Records provided section start

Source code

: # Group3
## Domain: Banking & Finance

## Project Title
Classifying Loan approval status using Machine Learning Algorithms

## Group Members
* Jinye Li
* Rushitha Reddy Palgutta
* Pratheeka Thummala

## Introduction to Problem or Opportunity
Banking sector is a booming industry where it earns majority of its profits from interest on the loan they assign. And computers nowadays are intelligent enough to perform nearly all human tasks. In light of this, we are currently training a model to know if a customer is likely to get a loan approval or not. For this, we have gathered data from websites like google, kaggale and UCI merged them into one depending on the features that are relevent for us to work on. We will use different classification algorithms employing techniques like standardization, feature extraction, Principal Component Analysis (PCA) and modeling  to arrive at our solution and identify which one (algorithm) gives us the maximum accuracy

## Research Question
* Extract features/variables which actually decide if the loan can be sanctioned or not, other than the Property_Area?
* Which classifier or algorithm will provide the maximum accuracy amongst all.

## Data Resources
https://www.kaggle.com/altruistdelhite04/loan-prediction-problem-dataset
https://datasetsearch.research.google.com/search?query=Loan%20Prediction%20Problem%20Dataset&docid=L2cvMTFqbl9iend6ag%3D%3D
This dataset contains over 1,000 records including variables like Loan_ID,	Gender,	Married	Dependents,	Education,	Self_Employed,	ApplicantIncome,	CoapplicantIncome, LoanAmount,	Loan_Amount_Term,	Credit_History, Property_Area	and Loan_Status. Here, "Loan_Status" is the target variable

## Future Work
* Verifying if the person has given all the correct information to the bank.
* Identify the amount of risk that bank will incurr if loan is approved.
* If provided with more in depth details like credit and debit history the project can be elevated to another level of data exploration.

Records provided section end

▸ **Activity**
In the records above, the line with "## Project Title" marks the start and the line with "## Introduction to Problem or Opportunity" marks the end; copy that stretch exactly, both lines included, and nothing else.

▸ **Answer area**
## Project Title
Classifying Loan approval status using Machine Learning Algorithms

## Group Members
* Jinye Li
* Rushitha Reddy Palgutta
* Pratheeka Thummala

## Introduction to Problem or Opportunity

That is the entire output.